Les entreprises de la communication visuelle font régulièrement appel à des partenaires extérieurs pour répondre aux exigences techniques, logistiques ou opérationnelles de leurs marchés. Installation, médiapplication, levage, main-d’œuvre spécialisée, fabrication partielle : autant de prestations qui peuvent relever du régime de la sous-traitance.
Il convient de rappeler que la sous-traitance est strictement encadrée par la loi n°75-1334 du 31 décembre 1975, d’ordre public, applicable aussi bien aux marchés publics qu’aux marchés privés dès lors qu’un maître d’ouvrage est identifié.
Cette loi définit la sous-traitance comme l’opération par laquelle un entrepreneur confie, sous sa responsabilité, tout ou partie de l’exécution du contrat à une autre entreprise, appelée sous-traitant.
Elle repose donc sur une relation tripartite entre :
- le maître d’ouvrage ;
- l’entreprise principale ;
- le sous-traitant.
Dans le cadre des marchés publics (ou assimilés avec une personne publique), cette relation emporte des obligations spécifiques pour le maître d’ouvrage, notamment :
- une obligation d’acceptation et d’agrément du sous-traitant ;
- une obligation de vigilance quant à la présence de sous-traitants non déclarés ;
- le cas échéant, une obligation de paiement direct.

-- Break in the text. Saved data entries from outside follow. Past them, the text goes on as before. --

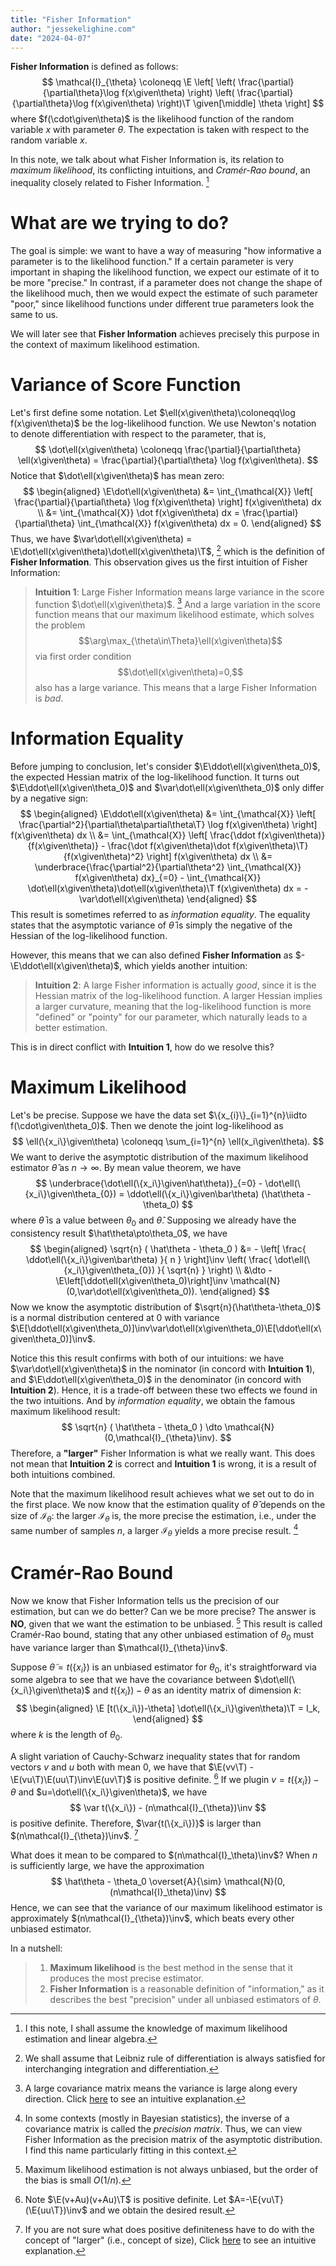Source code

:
 ```yaml
---
title: "Fisher Information"
author: "jessekelighine.com"
date: "2024-04-07"
---
```


$$
\DeclareMathOperator{\E}{\text{\textrm{\textbf{E}}}}
\DeclareMathOperator{\var}{\text{\textrm{\textbf{Var}}}}
\newcommand{\given}[1][]{\,#1|\,}
\newcommand{\iidto}{\overset{\text{\scriptsize iid}}{\sim}}
\newcommand{\dto}{\overset{d}{\longrightarrow}}
\newcommand{\pto}{\overset{p}{\longrightarrow}}
\newcommand{\symbT}{\top}
\newcommand{\T}{^{\symbT}}
\newcommand{\inv}{^{-1}}
\newcommand{\invT}{^{-\symbT}}
$$

**Fisher Information** is defined as follows:
$$
\mathcal{I}_{\theta}
\coloneqq
\E
\left[
\left(
\frac{\partial}{\partial\theta}\log f(x\given\theta)
\right)
\left(
\frac{\partial}{\partial\theta}\log f(x\given\theta)
\right)\T
\given[\middle]
\theta
\right]
$$
where $f(\cdot\given\theta)$ is the likelihood function of the random variable $x$ with parameter $\theta$.
The expectation is taken with respect to the random variable $x$.

In this note,
we talk about what Fisher Information is,
its relation to *maximum likelihood*,
its conflicting intuitions,
and *Cramér-Rao bound*, an inequality closely related to Fisher Information. [^introduction]

[^introduction]: I this note, I shall assume the knowledge of maximum likelihood estimation and linear algebra.

# What are we trying to do?

The goal is simple:
we want to have a way of measuring "how informative a parameter is to the likelihood function."
If a certain parameter is very important in shaping the likelihood function,
we expect our estimate of it to be more "precise."
In contrast, if a parameter does not change the shape of the likelihood much,
then we would expect the estimate of such parameter "poor,"
since likelihood functions under different true parameters look the same to us.

We will later see that **Fisher Information** achieves precisely this purpose
in the context of maximum likelihood estimation.

# Variance of Score Function

Let's first define some notation.
Let $\ell(x\given\theta)\coloneqq\log f(x\given\theta)$ be the log-likelihood function.
We use Newton's notation to denote differentiation with respect to the parameter,
that is,
$$ 
\dot\ell(x\given\theta)
\coloneqq \frac{\partial}{\partial\theta} \ell(x\given\theta)
= \frac{\partial}{\partial\theta} \log f(x\given\theta).
$$
Notice that $\dot\ell(x\given\theta)$ has mean zero:
$$
\begin{aligned}
\E\dot\ell(x\given\theta)
&= \int_{\mathcal{X}} \left[ \frac{\partial}{\partial\theta} \log f(x\given\theta) \right] f(x\given\theta) dx \\
&= \int_{\mathcal{X}} \dot f(x\given\theta) dx 
= \frac{\partial}{\partial\theta} \int_{\mathcal{X}} f(x\given\theta) dx = 0.
\end{aligned}
$$ 
Thus, we have $\var\dot\ell(x\given\theta) = \E\dot\ell(x\given\theta)\dot\ell(x\given\theta)\T$, [^leibniz]
which is the definition of **Fisher Information**.
This observation gives us the first intuition of Fisher Information:

> **Intuition 1**:
> Large Fisher Information means large variance in the score function $\dot\ell(x\given\theta)$. [^large-information]
> And a large variation in the score function means that our maximum likelihood estimate,
> which solves the problem $$\arg\max_{\theta\in\Theta}\ell(x\given\theta)$$
> via first order condition $$\dot\ell(x\given\theta)=0,$$
> also has a large variance.
> This means that a large Fisher Information is *bad*.

[^leibniz]: We shall assume that Leibniz rule of differentiation is always satisfied for interchanging integration and differentiation.
[^large-information]:
	A large covariance matrix means the variance is large along every direction.
	Click [here](https://jessekelighine.com/covariance_matrix/covariance_matrix.pdf) to see an intuitive explanation.

# Information Equality

Before jumping to conclusion,
let's consider $\E\ddot\ell(x\given\theta_0)$,
the expected Hessian matrix of the log-likelihood function.
It turns out $\E\ddot\ell(x\given\theta_0)$ and $\var\dot\ell(x\given\theta_0)$ only differ by a negative sign:
$$
\begin{aligned}
\E\ddot\ell(x\given\theta)
&= \int_{\mathcal{X}} \left[ \frac{\partial^2}{\partial\theta\partial\theta\T} \log f(x\given\theta) \right] f(x\given\theta) dx \\
&= \int_{\mathcal{X}} \left[ \frac{\ddot f(x\given\theta)}{f(x\given\theta)} - \frac{\dot f(x\given\theta)\dot f(x\given\theta)\T}{f(x\given\theta)^2} \right] f(x\given\theta) dx \\
&= \underbrace{\frac{\partial^2}{\partial\theta^2} \int_{\mathcal{X}} f(x\given\theta) dx}_{=0} - \int_{\mathcal{X}} \dot\ell(x\given\theta)\dot\ell(x\given\theta)\T f(x\given\theta) dx
= -\var\dot\ell(x\given\theta)
\end{aligned}
$$
This result is sometimes referred to as *information equality*.
The equality states that the asymptotic variance of $\hat\theta$ is simply the negative of the Hessian of the log-likelihood function.

However, this means that we can also defined **Fisher Information** as $-\E\ddot\ell(x\given\theta)$,
which yields another intuition:

> **Intuition 2**:
> A large Fisher information is actually *good*,
> since it is the Hessian matrix of the log-likelihood function.
> A larger Hessian implies a larger curvature,
> meaning that the log-likelihood function is more "defined" or "pointy" for our parameter,
> which naturally leads to a better estimation.

This is in direct conflict with **Intuition 1**,
how do we resolve this?

# Maximum Likelihood

Let's be precise.
Suppose we have the data set $\{x_{i}\}_{i=1}^{n}\iidto f(\cdot\given\theta_0)$.
Then we denote the joint log-likelihood as
$$
\ell(\{x_i\}\given\theta) \coloneqq \sum_{i=1}^{n} \ell(x_i\given\theta).
$$
We want to derive the asymptotic distribution of the maximum likelihood estimator $\hat\theta$ as $n\to\infty$.
By mean value theorem, we have
$$
\underbrace{\dot\ell(\{x_i\}\given\hat\theta)}_{=0} - \dot\ell(\{x_i\}\given\theta_{0}) = \ddot\ell(\{x_i\}\given\bar\theta) (\hat\theta - \theta_0)
$$
where $\bar\theta$ is a value between $\theta_0$ and $\hat\theta$.
Supposing we already have the consistency result $\hat\theta\pto\theta_0$,
we have
$$
\begin{aligned}
\sqrt{n} ( \hat\theta - \theta_0 )
&= - \left[ \frac{ \ddot\ell(\{x_i\}\given\bar\theta) }{ n } \right]\inv \left( \frac{ \dot\ell(\{x_i\}\given\theta_{0}) }{ \sqrt{n} } \right) \\
&\dto - \E\left[\ddot\ell(x\given\theta_0)\right]\inv \mathcal{N}(0,\var\dot\ell(x\given\theta_0)).
\end{aligned}
$$
Now we know the asymptotic distribution of $\sqrt{n}(\hat\theta-\theta_0)$ is a normal distribution centered at $0$ with variance
$\E[\ddot\ell(x\given\theta_0)]\inv\var\dot\ell(x\given\theta_0)\E[\ddot\ell(x\given\theta_0)]\inv$.

Notice this this result confirms with both of our intuitions:
we have $\var\dot\ell(x\given\theta)$ in the nominator (in concord with **Intuition 1**),
and $\E\ddot\ell(x\given\theta_0)$ in the denominator (in concord with **Intuition 2**).
Hence, it is a trade-off between these two effects we found in the two intuitions.
And by *information equality*, we obtain the famous maximum likelihood result:
$$
\sqrt{n} ( \hat\theta - \theta_0 ) \dto \mathcal{N}(0,\mathcal{I}_{\theta}\inv).
$$
Therefore, a **"larger"** Fisher Information is what we really want.
This does not mean that **Intuition 2** is correct and **Intuition 1** is wrong,
it is a result of both intuitions combined.

Note that the maximum likelihood result achieves what we set out to do in the first place.
We now know that the estimation quality of $\hat\theta$ depends on the size of $\mathcal{I}_{\theta}$:
the larger $\mathcal{I}_{\theta}$ is, the more precise the estimation,
i.e., under the same number of samples $n$, a larger $\mathcal{I}_{\theta}$ yields a more precise result. [^precision]

[^precision]:
	In some contexts (mostly in Bayesian statistics),
	the inverse of a covariance matrix is called the *precision matrix*.
	Thus, we can view Fisher Information as the precision matrix of the asymptotic distribution.
	I find this name particularly fitting in this context.

# Cramér-Rao Bound

Now we know that Fisher Information tells us the precision of our estimation,
but can we do better?
Can we be more precise?
The answer is **NO**, given that we want the estimation to be unbiased. [^unbiasedness-of-mle]
This result is called Cramér-Rao bound,
stating that any other unbiased estimation of $\theta_0$ must have variance larger than $\mathcal{I}_{\theta}\inv$.

[^unbiasedness-of-mle]:
	Maximum likelihood estimation is not always unbiased,
	but the order of the bias is small $O(1/n)$.

Suppose $\tilde\theta=t(\{x_i\})$ is an unbiased estimator for $\theta_0$,
it's straightforward via some algebra to see that
we have the covariance between $\dot\ell(\{x_i\}\given\theta)$ and $t(\{x_i\})-\theta$ as an identity matrix of dimension $k$:
$$
\begin{aligned}
\E [t(\{x_i\})-\theta] \dot\ell(\{x_i\}\given\theta)\T
= I_k,
\end{aligned}
$$
where $k$ is the length of $\theta_0$.

A slight variation of Cauchy-Schwarz inequality states that
for random vectors $v$ and $u$ both with mean $0$, we have that
$\E(vv\T) - \E(vu\T)\E(uu\T)\inv\E(uv\T)$
is positive definite. [^cauchy-scharz]
If we plugin $v=t(\{x_i\})-\theta$ and $u=\dot\ell(\{x_i\}\given\theta)$,
we have
$$
\var t(\{x_i\}) - (n\mathcal{I}_{\theta})\inv
$$
is positive definite.
Therefore, $\var{t(\{x_i\})}$ is larger than $(n\mathcal{I}_{\theta})\inv$. [^positive-definite]

What does it mean to be compared to $(n\mathcal{I}_\theta)\inv$?
When $n$ is sufficiently large, we have the approximation
$$
\hat\theta - \theta_0 \overset{A}{\sim} \mathcal{N}(0,(n\mathcal{I}_\theta)\inv)
$$
Hence, we can see that the variance of our maximum likelihood estimator is approximately $(n\mathcal{I}_{\theta})\inv$,
which beats every other unbiased estimator.

In a nutshell:

> 1. **Maximum likelihood** is the best method
>    in the sense that it produces the most precise estimator.
> 2. **Fisher Information** is a reasonable definition of "information,"
>    as it describes the best "precision" under all unbiased estimators of $\theta$.

[^cauchy-scharz]:
	Note $\E(v+Au)(v+Au)\T$ is positive definite.
	Let $A=-\E{vu\T}(\E{uu\T})\inv$ and we obtain the desired result.

[^positive-definite]:
	If you are not sure what does positive definiteness have to do with the concept of "larger" (i.e., concept of size),
	Click [here](https://jessekelighine.com/covariance_matrix/covariance_matrix.pdf) to see an intuitive explanation.
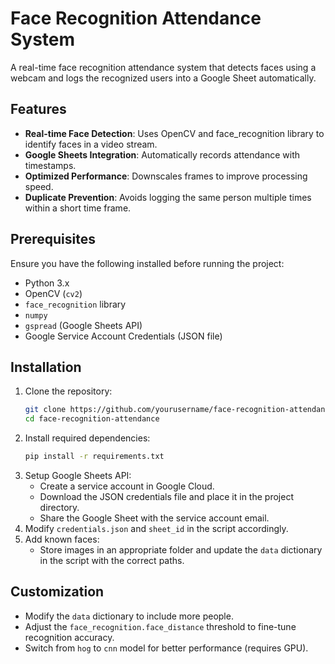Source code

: # Face Recognition Attendance System

A real-time face recognition attendance system that detects faces using a webcam and logs the recognized users into a Google Sheet automatically.

## Features
- **Real-time Face Detection**: Uses OpenCV and face_recognition library to identify faces in a video stream.
- **Google Sheets Integration**: Automatically records attendance with timestamps.
- **Optimized Performance**: Downscales frames to improve processing speed.
- **Duplicate Prevention**: Avoids logging the same person multiple times within a short time frame.

## Prerequisites
Ensure you have the following installed before running the project:

- Python 3.x
- OpenCV (`cv2`)
- `face_recognition` library
- `numpy`
- `gspread` (Google Sheets API)
- Google Service Account Credentials (JSON file)

## Installation
1. Clone the repository:
   ```sh
   git clone https://github.com/yourusername/face-recognition-attendance.git
   cd face-recognition-attendance
   ```
2. Install required dependencies:
   ```sh
   pip install -r requirements.txt
   ```
3. Setup Google Sheets API:
   - Create a service account in Google Cloud.
   - Download the JSON credentials file and place it in the project directory.
   - Share the Google Sheet with the service account email.
4. Modify `credentials.json` and `sheet_id` in the script accordingly.
5. Add known faces:
   - Store images in an appropriate folder and update the `data` dictionary in the script with the correct paths.


## Customization
- Modify the `data` dictionary to include more people.
- Adjust the `face_recognition.face_distance` threshold to fine-tune recognition accuracy.
- Switch from `hog` to `cnn` model for better performance (requires GPU).



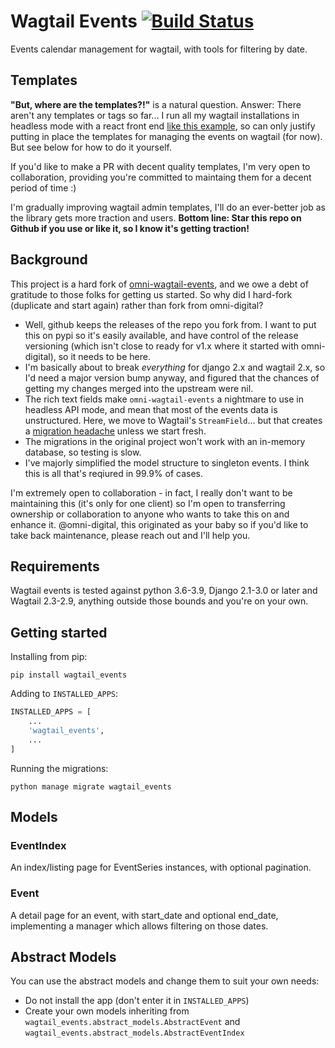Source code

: # Wagtail Events [![Build Status](https://travis-ci.com/thclark/wagtail_events.svg?branch=master)](https://travis-ci.com/thclark/wagtail_events)

Events calendar management for wagtail, with tools for filtering by date.

## Templates

**"But, where are the templates?!"** is a natural question. Answer: There aren't any templates or tags so far...
I run all my wagtail installations in headless mode with a react front end [like this example](https://www.traffickingpast.uk/events), so can only justify putting in place the
templates for managing the events on wagtail (for now). But see below for how to do it yourself.

If you'd like to make a PR with decent quality templates, I'm very open to collaboration, providing you're committed to maintaing them for a decent period of time :)

I'm gradually improving wagtail admin templates, I'll do an ever-better job as the library gets more traction and users.
**Bottom line: Star this repo on Github if you use or like it, so I know it's getting traction!** 

## Background

This project is a hard fork of [omni-wagtail-events](http://github.com/omni-digital-omni-wagtail-events), and we owe a
debt of gratitude to those folks for getting us started. So why did I hard-fork (duplicate and start again) rather than
fork from omni-digital?

 - Well, github keeps the releases of the repo you fork from. I want to put this on pypi so it's easily available,
and have control of the release versioning (which isn't close to ready for v1.x where it started with omni-digital), so
 it needs to be here.
 - I'm basically about to break *everything* for django 2.x and wagtail 2.x, so I'd need a major version bump anyway, and
 figured that the chances of getting my changes merged into the upstream were nil.
 - The rich text fields make ``omni-wagtail-events`` a nightmare to use in headless API mode, and mean that most of the
 events data is unstructured. Here, we move to Wagtail's ``StreamField``... but that creates a 
 [migration headache](http://docs.wagtail.io/en/v2.4/topics/streamfield.html#migrating-richtextfields-to-streamfield) 
 unless we start fresh.
 - The migrations in the original project won't work with an in-memory database, so testing is slow.
 - I've majorly simplified the model structure to singleton events. I think this is all that's reqiured in 99.9% of cases.

I'm extremely open to collaboration - in fact, I really don't want to be maintaining this (it's only for one client) so
I'm open to transferring ownership or collaboration to anyone who wants to take this on and enhance it. @omni-digital,
this originated as your baby so if you'd like to take back maintenance, please reach out and I'll help you.


## Requirements

Wagtail events is tested against python 3.6-3.9, Django 2.1-3.0 or later and Wagtail 2.3-2.9, anything outside those bounds and you're on your own.

## Getting started

Installing from pip:

```
pip install wagtail_events
```

Adding to `INSTALLED_APPS`:

```python
INSTALLED_APPS = [
    ...
    'wagtail_events',
    ...
]
```

Running the migrations:

```
python manage migrate wagtail_events
```

## Models

### EventIndex

An index/listing page for EventSeries instances, with optional pagination.

### Event

A detail page for an event, with start_date and optional end_date, implementing a manager which allows filtering on those dates.


## Abstract Models

You can use the abstract models and change them to suit your own needs:
- Do not install the app (don't enter it in `INSTALLED_APPS`)
- Create your own models inheriting from `wagtail_events.abstract_models.AbstractEvent` and `wagtail_events.abstract_models.AbstractEventIndex`
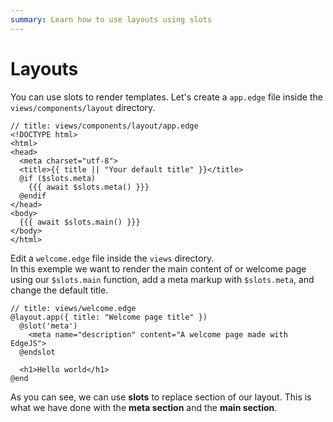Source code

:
 ```yaml
---
summary: Learn how to use layouts using slots
---
```


# Layouts

You can use slots to render templates. Let's create a `app.edge` file inside the `views/components/layout` directory.

```edge
// title: views/components/layout/app.edge
<!DOCTYPE html>
<html>
<head>
  <meta charset="utf-8">
  <title>{{ title || "Your default title" }}</title>
  @if ($slots.meta)
    {{{ await $slots.meta() }}}
  @endif
</head>
<body>
  {{{ await $slots.main() }}}
</body>
</html>
```

Edit a `welcome.edge` file inside the `views` directory.  
In this exemple we want to render the main content of or welcome page using our `$slots.main` function, add a meta markup with `$slots.meta`, and change the default title. 

```edge
// title: views/welcome.edge
@layout.app({ title: "Welcome page title" })
  @slot('meta')
    <meta name="description" content="A welcome page made with EdgeJS">
  @endslot

  <h1>Hello world</h1>
@end
```

As you can see, we can use **slots** to replace section of our layout. This is what we have done with the **meta section** and the **main section**.

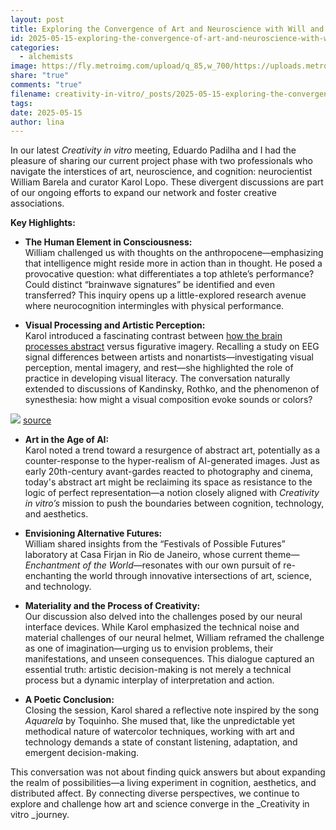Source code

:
 ```yaml
---
layout: post
title: Exploring the Convergence of Art and Neuroscience with Will and Karol
id: 2025-05-15-exploring-the-convergence-of-art-and-neuroscience-with-will-and-karol.md
categories:
  - alchemists
image: https://fly.metroimg.com/upload/q_85,w_700/https://uploads.metroimg.com/wp-content/uploads/2025/04/20143856/arte-abstrata-em-museu.jpg
share: "true"
comments: "true"
filename: creativity-in-vitro/_posts/2025-05-15-exploring-the-convergence-of-art-and-neuroscience-with-will-and-karol.md
tags: 
date: 2025-05-15
author: lina
---
```


In our latest _Creativity in vitro_ meeting, Eduardo Padilha and I had the pleasure of sharing our current project phase with two professionals who navigate the interstices of art, neuroscience, and cognition: neurocientist William Barela and curator Karol Lopo. These divergent discussions are part of our ongoing efforts to expand our network and foster creative associations.

**Key Highlights:**

- **The Human Element in Consciousness:**  
    William challenged us with thoughts on the anthropocene—emphasizing that intelligence might reside more in action than in thought. He posed a provocative question: what differentiates a top athlete’s performance? Could distinct “brainwave signatures” be identified and even transferred? This inquiry opens up a little-explored research avenue where neurocognition intermingles with physical performance.
    
- **Visual Processing and Artistic Perception:**  
    Karol introduced a fascinating contrast between [how the brain processes abstract](https://www.metropoles.com/ciencia/cerebro-funciona-arte-abstrata) versus figurative imagery. Recalling a study on EEG signal differences between artists and nonartists—investigating visual perception, mental imagery, and rest—she highlighted the role of practice in developing visual literacy. The conversation naturally extended to discussions of Kandinsky, Rothko, and the phenomenon of synesthesia: how might a visual composition evoke sounds or colors?

![](https://fly.metroimg.com/upload/q_85,w_700/https://uploads.metroimg.com/wp-content/uploads/2025/04/20143856/arte-abstrata-em-museu.jpg)
[source](https://www.metropoles.com/ciencia/cerebro-funciona-arte-abstrata)

- **Art in the Age of AI:**  
    Karol noted a trend toward a resurgence of abstract art, potentially as a counter-response to the hyper-realism of AI-generated images. Just as early 20th-century avant-gardes reacted to photography and cinema, today's abstract art might be reclaiming its space as resistance to the logic of perfect representation—a notion closely aligned with _Creativity in vitro’s_ mission to push the boundaries between cognition, technology, and aesthetics.
    
- **Envisioning Alternative Futures:**  
    William shared insights from the “Festivals of Possible Futures” laboratory at Casa Firjan in Rio de Janeiro, whose current theme—_Enchantment of the World_—resonates with our own pursuit of re-enchanting the world through innovative intersections of art, science, and technology.
    
- **Materiality and the Process of Creativity:**  
    Our discussion also delved into the challenges posed by our neural interface devices. While Karol emphasized the technical noise and material challenges of our neural helmet, William reframed the challenge as one of imagination—urging us to envision problems, their manifestations, and unseen consequences. This dialogue captured an essential truth: artistic decision-making is not merely a technical process but a dynamic interplay of interpretation and action.
    
- **A Poetic Conclusion:**  
    Closing the session, Karol shared a reflective note inspired by the song _Aquarela_ by Toquinho. She mused that, like the unpredictable yet methodical nature of watercolor techniques, working with art and technology demands a state of constant listening, adaptation, and emergent decision-making.
    

This conversation was not about finding quick answers but about expanding the realm of possibilities—a living experiment in cognition, aesthetics, and distributed affect. By connecting diverse perspectives, we continue to explore and challenge how art and science converge in the _Creativity in vitro _journey.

Outre cette loi fondatrice, la sous-traitance dans les marchés publics est également régie par le Code des marchés publics, notamment ses articles 112 et 117, ainsi que par le Cahier des clauses administratives générales (CCAG).
Existe-t-il un seuil de 2 000 € pour déclarer un sous-traitant ?
Aucun texte législatif ou réglementaire ne prévoit de seuil de 2 000 € en dessous duquel la déclaration d’un sous-traitant au maître d’ouvrage deviendrait facultative.
Les seules règles issues du droit positif sont les suivantes :
- la sous-traitance doit être déclarée et acceptée par le maître d’ouvrage, sans condition de montant ;
- l’agrément des conditions de paiement est obligatoire dès lors qu’il s’agit d’un véritable sous-traitant ;
- un seuil existe uniquement pour le paiement direct (600 €), mais il ne remet pas en cause l’obligation de déclaration.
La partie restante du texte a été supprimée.